| Description of the task |
Among the lines below, keep only those from the one containing "- Include details" through the one containing "- Keep descriptions", and reproduce them exactly.

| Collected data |
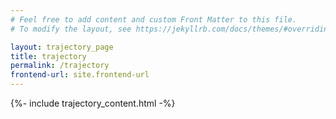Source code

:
 ```yaml
---
# Feel free to add content and custom Front Matter to this file.
# To modify the layout, see https://jekyllrb.com/docs/themes/#overriding-theme-defaults

layout: trajectory_page
title: trajectory
permalink: /trajectory
frontend-url: site.frontend-url
---
```



{%- include trajectory_content.html -%}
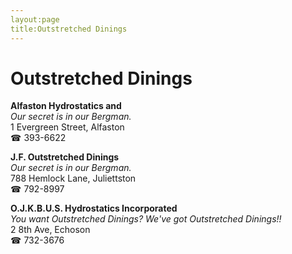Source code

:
 ```yaml
---
layout:page
title:Outstretched Dinings
---
```

# Outstretched Dinings

**Alfaston Hydrostatics and**  
_Our secret is in our Bergman._  
1 Evergreen Street, Alfaston  
☎ 393-6622



**J.F. Outstretched Dinings**  
_Our secret is in our Bergman._  
788 Hemlock Lane, Juliettston  
☎ 792-8997



**O.J.K.B.U.S. Hydrostatics Incorporated**  
_You want Outstretched Dinings? We've got Outstretched Dinings!!_  
2 8th Ave, Echoson  
☎ 732-3676



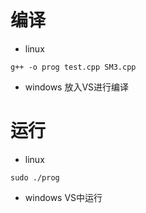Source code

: # 编译

- linux

```
g++ -o prog test.cpp SM3.cpp
```

- windows 
  放入VS进行编译

# 运行

- linux

```
sudo ./prog
```

- windows
  VS中运行

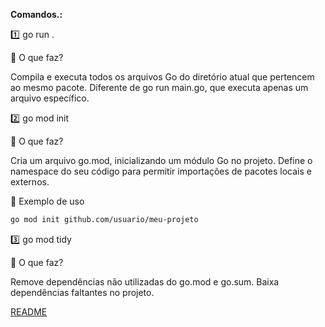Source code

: **Comandos.:**

1️⃣ go run .

🔹 O que faz?

Compila e executa todos os arquivos Go do diretório atual que pertencem ao mesmo pacote.
Diferente de go run main.go, que executa apenas um arquivo específico.

2️⃣ go mod init <nome-do-modulo>

🔹 O que faz?

Cria um arquivo go.mod, inicializando um módulo Go no projeto.
Define o namespace do seu código para permitir importações de pacotes locais e externos.

🔹 Exemplo de uso
```bash
go mod init github.com/usuario/meu-projeto
```

3️⃣ go mod tidy

🔹 O que faz?

Remove dependências não utilizadas do go.mod e go.sum.
Baixa dependências faltantes no projeto.

[README](./README.md)
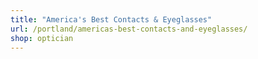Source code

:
 ```yaml
---
title: "America's Best Contacts & Eyeglasses"
url: /portland/americas-best-contacts-and-eyeglasses/
shop: optician
---
```

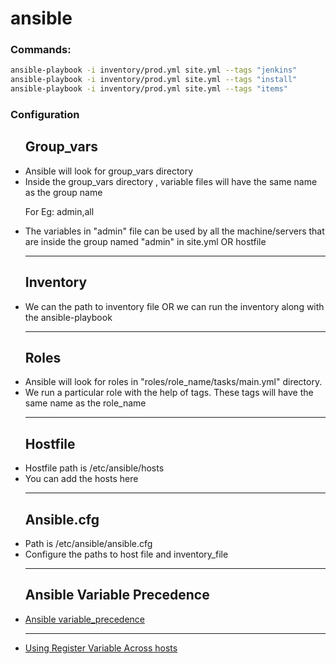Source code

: # ansible


<h3> Commands: </h3>

```bash
ansible-playbook -i inventory/prod.yml site.yml --tags "jenkins" 
ansible-playbook -i inventory/prod.yml site.yml --tags "install"  
ansible-playbook -i inventory/prod.yml site.yml --tags "items"  
```



<h3> Configuration </h3>
<ul>
  <h2> Group_vars </h2>
  <li> Ansible will look for group_vars directory </li>
  <li> Inside the group_vars directory ,  variable files will have the same name as the group name 
    <p> For Eg: admin,all </p>
  </li>
  <li> The variables in "admin" file can be used by all the machine/servers that are inside the group named "admin" in site.yml OR hostfile </li>
  <hr>
  <h2> Inventory </h2>
  <li> We can the path to inventory file OR we can run the inventory along with the ansible-playbook </li>
  <hr>
  <h2> Roles </h2>
  <li> Ansible will look for roles in "roles/role_name/tasks/main.yml" directory. </li>
  <li> We run a particular role with the help of tags. These tags will have the same name as the role_name </li>
  <hr>
  <h2> Hostfile </h2>
  <li> Hostfile path is /etc/ansible/hosts </li>
  <li> You can add the hosts here  </li>
  <hr>
  <h2> Ansible.cfg </h2>
  <li> Path is /etc/ansible/ansible.cfg </li>
  <li> Configure the paths to host file and inventory_file </li>
  <hr>
  <h2> Ansible Variable Precedence </h2>
  <li>
    <a href='https://docs.ansible.com/ansible/latest/user_guide/playbooks_variables.html#variable-precedence-where-should-i-put-a-variable'> Ansible variable_precedence 
    </a>
  </li>
  <hr>
  <li>
    <a href="https://stackoverflow.com/questions/33896847/how-do-i-set-register-a-variable-to-persist-between-plays-in-ansible">Using Register Variable Across hosts </a>
    
</ul>




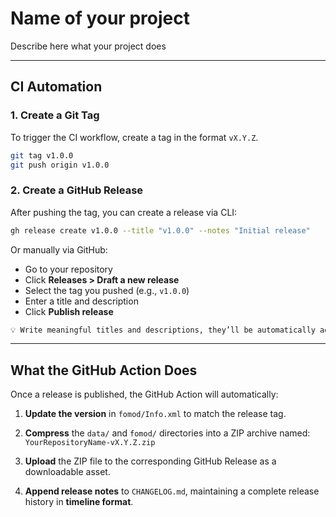 # Name of your project

Describe here what your project does

---

## CI Automation

### 1. Create a Git Tag

To trigger the CI workflow, create a tag in the format `vX.Y.Z`.

```bash
git tag v1.0.0
git push origin v1.0.0
```

### 2. Create a GitHub Release

After pushing the tag, you can create a release via CLI:

```bash
gh release create v1.0.0 --title "v1.0.0" --notes "Initial release"
```

Or manually via GitHub:

- Go to your repository
- Click **Releases > Draft a new release**
- Select the tag you pushed (e.g., `v1.0.0`)
- Enter a title and description
- Click **Publish release**

```bash
💡 Write meaningful titles and descriptions, they’ll be automatically added to the changelog.
```

---

## What the GitHub Action Does

Once a release is published, the GitHub Action will automatically:

1. **Update the version** in `fomod/Info.xml` to match the release tag.
2. **Compress** the `data/` and `fomod/` directories into a ZIP archive named: `YourRepositoryName-vX.Y.Z.zip`

3. **Upload** the ZIP file to the corresponding GitHub Release as a downloadable asset.
4. **Append release notes** to `CHANGELOG.md`, maintaining a complete release history in **timeline format**.
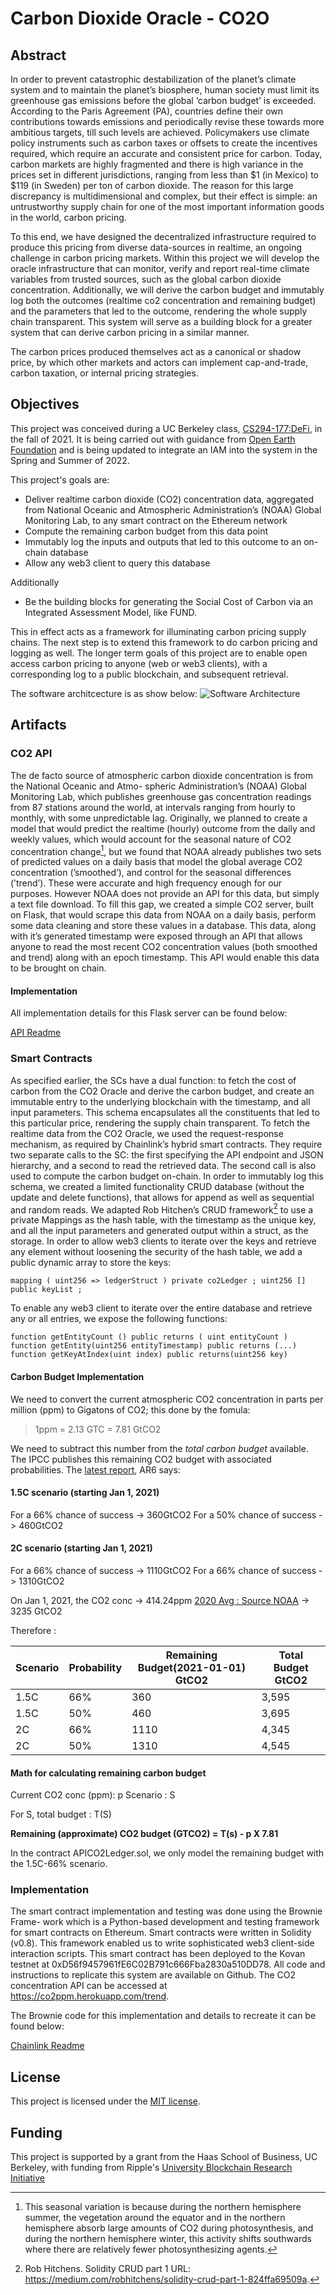 # Carbon Dioxide Oracle - CO2O

## Abstract
In order to prevent catastrophic destabilization of the planet’s climate system and to maintain the planet’s biosphere, human society must limit its greenhouse gas emissions before the global ‘carbon budget’ is exceeded. According to the Paris Agreement (PA), countries define their own contributions towards emissions and periodically revise these towards more ambitious targets, till such levels are achieved. Policymakers use climate policy instruments such as carbon taxes or offsets to create the incentives required, which require an accurate and consistent price for carbon. Today, carbon markets are highly fragmented and there is high variance in the prices set in different jurisdictions, ranging from less than $1 (in Mexico) to $119 (in Sweden) per ton of carbon dioxide. The reason for this large discrepancy is multidimensional and complex, but their effect is simple: an untrustworthy supply chain for one of the most important information goods in the world, carbon pricing.

To this end, we have designed the decentralized infrastructure required to produce this pricing from diverse data-sources in realtime, an ongoing challenge in carbon pricing markets. Within this project we will develop the oracle infrastructure that can monitor, verify and report real-time climate variables from trusted sources, such as the global carbon dioxide concentration. Additionally, we will derive the carbon budget and immutably log both the outcomes (realtime co2 concentration and remaining budget) and the parameters that led to the outcome, rendering the whole supply chain transparent. This system will serve as a building block for a greater system that can derive carbon pricing in a similar manner.  

The carbon prices produced themselves act as a canonical or shadow price, by which other markets and actors can implement cap-and-trade, carbon taxation, or internal pricing strategies.

## Objectives

This project was conceived during a UC Berkeley class, [CS294-177:DeFi](https://berkeley-defi.github.io/f21), in the fall of 2021. It is being carried out with guidance from [Open Earth Foundation](https://openearth.org/) and is being updated to integrate an IAM into the system in the Spring and Summer of 2022.

This project's goals are:

- Deliver realtime carbon dioxide (CO2) concentration data, aggregated from National Oceanic and Atmospheric Administration’s (NOAA) Global Monitoring Lab, to any smart contract on the Ethereum network
- Compute the remaining carbon budget from this data point
- Immutably log the inputs and outputs that led to this outcome to an on-chain database
- Allow any web3 client to query this database

Additionally
- Be the building blocks for generating the Social Cost of Carbon via an Integrated Assessment Model, like FUND.

This in effect acts as a framework for illuminating carbon pricing supply chains. The next step is to extend this framework to do carbon pricing and logging as well. The longer term goals of this project are to enable open access carbon pricing to anyone (web or web3 clients), with a corresponding log to a public blockchain, and subsequent retrieval.

The software architcecture is as show below: 
![Software Architecture](/images/CO2-OracleSystem-Diagram.png)


## Artifacts

### CO2 API
The de facto source of atmospheric carbon dioxide concentration is from the National Oceanic and Atmo- spheric Administration’s (NOAA) Global Monitoring Lab, which publishes greenhouse gas concentration readings from 87 stations around the world, at intervals ranging from hourly to monthly, with some unpredictable lag. Originally, we planned to create a model that would predict the realtime (hourly) outcome from the daily and weekly values, which would account for the seasonal nature of CO2 concentration change[^1], but we found that NOAA already publishes two sets of predicted values on a daily basis that model the global average CO2 concentration (’smoothed’), and control for the seasonal differences (’trend’). These were accurate and high frequency enough for our purposes. However NOAA does not provide an API for this data, but simply a text file download. To fill this gap, we created a simple CO2 server, built on Flask, that would scrape this data from NOAA on a daily basis, perform some data cleaning and store these values in a database. This data, along with it’s generated timestamp were exposed through an API that allows anyone to read the most recent CO2 concentration values (both smoothed and trend) along with an epoch timestamp. This API would enable this data to be brought on chain.

#### Implementation

All implementation details for this Flask server can be found below:

[API Readme](API/README.md)

### Smart Contracts
As specified earlier, the SCs have a dual function: to fetch the cost of carbon from the CO2 Oracle and derive the carbon budget, and create an immutable entry to the underlying blockchain with the timestamp, and all input parameters. This schema encapsulates all the constituents that led to this particular price, rendering the supply chain transparent. To fetch the realtime data from the CO2 Oracle, we used the request-response mechanism, as required by Chainlink’s hybrid smart contracts. They require two separate calls to the SC: the first specifying the API endpoint and JSON hierarchy, and a second to read the retrieved data. The second call is also used to compute the carbon budget on-chain. In order to immutably log this schema, we created a limited functionality CRUD database (without the update and delete functions), that allows for append as well as sequential and random reads. We adapted Rob Hitchen’s CRUD framework[^2] to use a private Mappings as the hash table, with the timestamp as the unique key, and all the input parameters and generated output within a struct, as the storage. In order to allow web3 clients to iterate over the keys and retrieve any element without loosening the security of the hash table, we add a public dynamic array to store the keys:
```
mapping ( uint256 => ledgerStruct ) private co2Ledger ; uint256 [] public keyList ;
```
To enable any web3 client to iterate over the entire database and retrieve any or all entries, we expose the following functions:
```
function getEntityCount () public returns ( uint entityCount ) function getEntity(uint256 entityTimestamp) public returns (...) 
function getKeyAtIndex(uint index) public returns(uint256 key)
```

#### Carbon Budget Implementation

We need to convert the current atmospheric CO2 concentration in parts per million (ppm) to Gigatons of CO2; this done by the fomula:
> 1ppm = 2.13 GTC = 7.81 GtCO2

We need to subtract this number from the *total carbon budget* available. The IPCC publishes this remaining CO2 budget with associated probabilities.
The [latest report](https://www.carbonbrief.org/in-depth-qa-the-ipccs-sixth-assessment-report-on-climate-science), AR6 says:

#### 1.5C scenario (starting Jan 1, 2021)
For a 66% chance of success -> 360GtCO2
For a 50% chance of success -> 460GtCO2

#### 2C scenario (starting Jan 1, 2021)
For a 66% chance of success -> 1110GtCO2
For a 66% chance of success -> 1310GtCO2

On Jan 1, 2021, the CO2 conc -> 414.24ppm [2020 Avg : Source NOAA](https://gml.noaa.gov/webdata/ccgg/trends/co2/co2_annmean_mlo.txt) -> 3235 GtCO2

Therefore :

| Scenario 	| Probability	| Remaining Budget(2021-01-01) GtCO2| Total Budget GtCO2	|
| ----		| ------		| ----			| ----		|
| 1.5C		| 66%			| 360			| 3,595		|
| 1.5C		| 50%			| 460			| 3,695		|
| 2C		| 66%			| 1110			| 4,345		|
| 2C		| 50%			| 1310			| 4,545		|


#### Math for calculating remaining carbon budget

Current CO2 conc (ppm): p
Scenario : S

For S, total budget : T(S)

**Remaining (approximate) CO2 budget (GTCO2) = T(s) - p X 7.81**

In the contract APICO2Ledger.sol, we only model the remaining budget with the 1.5C-66% scenario.



### Implementation
The smart contract implementation and testing was done using the Brownie Frame- work which is a Python-based development and testing framework for smart contracts on Ethereum. Smart contracts were written in Solidity (v0.8). This framework enabled us to write sophisticated web3 client-side interaction scripts. This smart contract has been deployed to the Kovan testnet at 0xD56f9457961fE6C02B791c666Fba2830a510DD78. All code and instructions to replicate this system are available on Github. The CO2 concentration API can be accessed at https://co2ppm.herokuapp.com/trend.

The Brownie code for this implementation and details to recreate it can be found below:

[Chainlink Readme](chainlink/README.md)



## License

This project is licensed under the [MIT license](LICENSE).

## Funding

This project is supported by a grant from the Haas School of Business, UC Berkeley, with funding from Ripple's [University Blockchain Research Initiative](https://ripple.com/ubri) 

[^1]: This seasonal variation is because during the northern hemisphere summer, the vegetation around the equator and in the northern hemisphere absorb large amounts of CO2 during photosynthesis, and during the northern hemisphere winter, this activity shifts southwards where there are relatively fewer photosynthesizing agents.
[^2]: Rob Hitchens. Solidity CRUD part 1 URL: https://medium.com/robhitchens/solidity-crud-part-1-824ffa69509a.

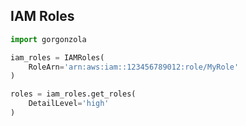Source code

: ## IAM Roles

```python
import gorgonzola

iam_roles = IAMRoles(
    RoleArn='arn:aws:iam::123456789012:role/MyRole'
)

roles = iam_roles.get_roles(
    DetailLevel='high'
)
```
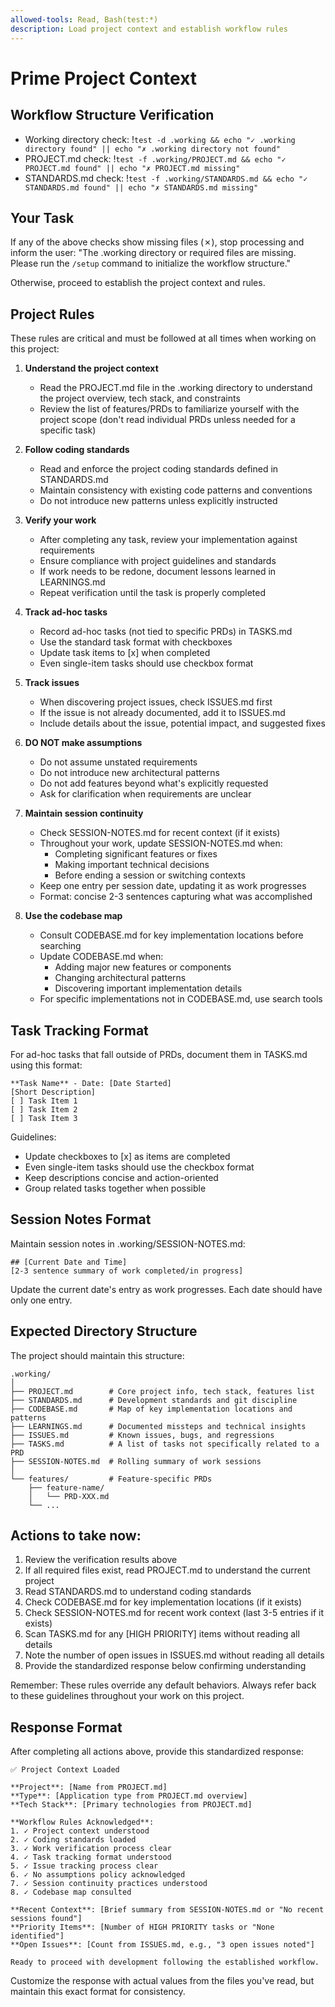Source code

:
 ```yaml
---
allowed-tools: Read, Bash(test:*)
description: Load project context and establish workflow rules
---
```


# Prime Project Context

## Workflow Structure Verification

- Working directory check: !`test -d .working && echo "✓ .working directory found" || echo "✗ .working directory not found"`
- PROJECT.md check: !`test -f .working/PROJECT.md && echo "✓ PROJECT.md found" || echo "✗ PROJECT.md missing"`
- STANDARDS.md check: !`test -f .working/STANDARDS.md && echo "✓ STANDARDS.md found" || echo "✗ STANDARDS.md missing"`

## Your Task

If any of the above checks show missing files (✗), stop processing and inform the user:
"The .working directory or required files are missing. Please run the `/setup` command to initialize the workflow structure."

Otherwise, proceed to establish the project context and rules.

## Project Rules

These rules are critical and must be followed at all times when working on this project:

1. **Understand the project context**
   - Read the PROJECT.md file in the .working directory to understand the project overview, tech stack, and constraints
   - Review the list of features/PRDs to familiarize yourself with the project scope (don't read individual PRDs unless needed for a specific task)

2. **Follow coding standards**
   - Read and enforce the project coding standards defined in STANDARDS.md
   - Maintain consistency with existing code patterns and conventions
   - Do not introduce new patterns unless explicitly instructed

3. **Verify your work**
   - After completing any task, review your implementation against requirements
   - Ensure compliance with project guidelines and standards
   - If work needs to be redone, document lessons learned in LEARNINGS.md
   - Repeat verification until the task is properly completed

4. **Track ad-hoc tasks**
   - Record ad-hoc tasks (not tied to specific PRDs) in TASKS.md
   - Use the standard task format with checkboxes
   - Update task items to [x] when completed
   - Even single-item tasks should use checkbox format

5. **Track issues**
   - When discovering project issues, check ISSUES.md first
   - If the issue is not already documented, add it to ISSUES.md
   - Include details about the issue, potential impact, and suggested fixes

6. **DO NOT make assumptions**
   - Do not assume unstated requirements
   - Do not introduce new architectural patterns
   - Do not add features beyond what's explicitly requested
   - Ask for clarification when requirements are unclear

7. **Maintain session continuity**
   - Check SESSION-NOTES.md for recent context (if it exists)
   - Throughout your work, update SESSION-NOTES.md when:
     - Completing significant features or fixes
     - Making important technical decisions
     - Before ending a session or switching contexts
   - Keep one entry per session date, updating it as work progresses
   - Format: concise 2-3 sentences capturing what was accomplished

8. **Use the codebase map**
   - Consult CODEBASE.md for key implementation locations before searching
   - Update CODEBASE.md when:
     - Adding major new features or components
     - Changing architectural patterns
     - Discovering important implementation details
   - For specific implementations not in CODEBASE.md, use search tools

## Task Tracking Format

For ad-hoc tasks that fall outside of PRDs, document them in TASKS.md using this format:

```
**Task Name** - Date: [Date Started]
[Short Description]
[ ] Task Item 1
[ ] Task Item 2
[ ] Task Item 3
```

Guidelines:
- Update checkboxes to [x] as items are completed
- Even single-item tasks should use the checkbox format
- Keep descriptions concise and action-oriented
- Group related tasks together when possible

## Session Notes Format

Maintain session notes in .working/SESSION-NOTES.md:

```
## [Current Date and Time]
[2-3 sentence summary of work completed/in progress]
```

Update the current date's entry as work progresses. Each date should have only one entry.

## Expected Directory Structure

The project should maintain this structure:

```
.working/
│
├── PROJECT.md        # Core project info, tech stack, features list
├── STANDARDS.md      # Development standards and git discipline
├── CODEBASE.md       # Map of key implementation locations and patterns
├── LEARNINGS.md      # Documented missteps and technical insights
├── ISSUES.md         # Known issues, bugs, and regressions
├── TASKS.md          # A list of tasks not specifically related to a PRD
├── SESSION-NOTES.md  # Rolling summary of work sessions 
│
└── features/         # Feature-specific PRDs
    ├── feature-name/
    │   └── PRD-XXX.md
    └── ...
```

## Actions to take now:

1. Review the verification results above
2. If all required files exist, read PROJECT.md to understand the current project
3. Read STANDARDS.md to understand coding standards
4. Check CODEBASE.md for key implementation locations (if it exists)
5. Check SESSION-NOTES.md for recent work context (last 3-5 entries if it exists)
6. Scan TASKS.md for any [HIGH PRIORITY] items without reading all details
7. Note the number of open issues in ISSUES.md without reading all details
8. Provide the standardized response below confirming understanding

Remember: These rules override any default behaviors. Always refer back to these guidelines throughout your work on this project.

## Response Format

After completing all actions above, provide this standardized response:

```
✅ Project Context Loaded

**Project**: [Name from PROJECT.md]
**Type**: [Application type from PROJECT.md overview]
**Tech Stack**: [Primary technologies from PROJECT.md]

**Workflow Rules Acknowledged**:
1. ✓ Project context understood
2. ✓ Coding standards loaded
3. ✓ Work verification process clear
4. ✓ Task tracking format understood
5. ✓ Issue tracking process clear
6. ✓ No assumptions policy acknowledged
7. ✓ Session continuity practices understood
8. ✓ Codebase map consulted

**Recent Context**: [Brief summary from SESSION-NOTES.md or "No recent sessions found"]
**Priority Items**: [Number of HIGH PRIORITY tasks or "None identified"]
**Open Issues**: [Count from ISSUES.md, e.g., "3 open issues noted"]

Ready to proceed with development following the established workflow.
```

Customize the response with actual values from the files you've read, but maintain this exact format for consistency.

| Exercise answer |
   - Include details about the issue, potential impact, and suggested fixes

6. **DO NOT make assumptions**
   - Do not assume unstated requirements
   - Do not introduce new architectural patterns
   - Do not add features beyond what's explicitly requested
   - Ask for clarification when requirements are unclear

7. **Maintain session continuity**
   - Check SESSION-NOTES.md for recent context (if it exists)
   - Throughout your work, update SESSION-NOTES.md when:
     - Completing significant features or fixes
     - Making important technical decisions
     - Before ending a session or switching contexts
   - Keep one entry per session date, updating it as work progresses
   - Format: concise 2-3 sentences capturing what was accomplished

8. **Use the codebase map**
   - Consult CODEBASE.md for key implementation locations before searching
   - Update CODEBASE.md when:
     - Adding major new features or components
     - Changing architectural patterns
     - Discovering important implementation details
   - For specific implementations not in CODEBASE.md, use search tools

## Task Tracking Format

For ad-hoc tasks that fall outside of PRDs, document them in TASKS.md using this format:

```
**Task Name** - Date: [Date Started]
[Short Description]
[ ] Task Item 1
[ ] Task Item 2
[ ] Task Item 3
```

Guidelines:
- Update checkboxes to [x] as items are completed
- Even single-item tasks should use the checkbox format
- Keep descriptions concise and action-oriented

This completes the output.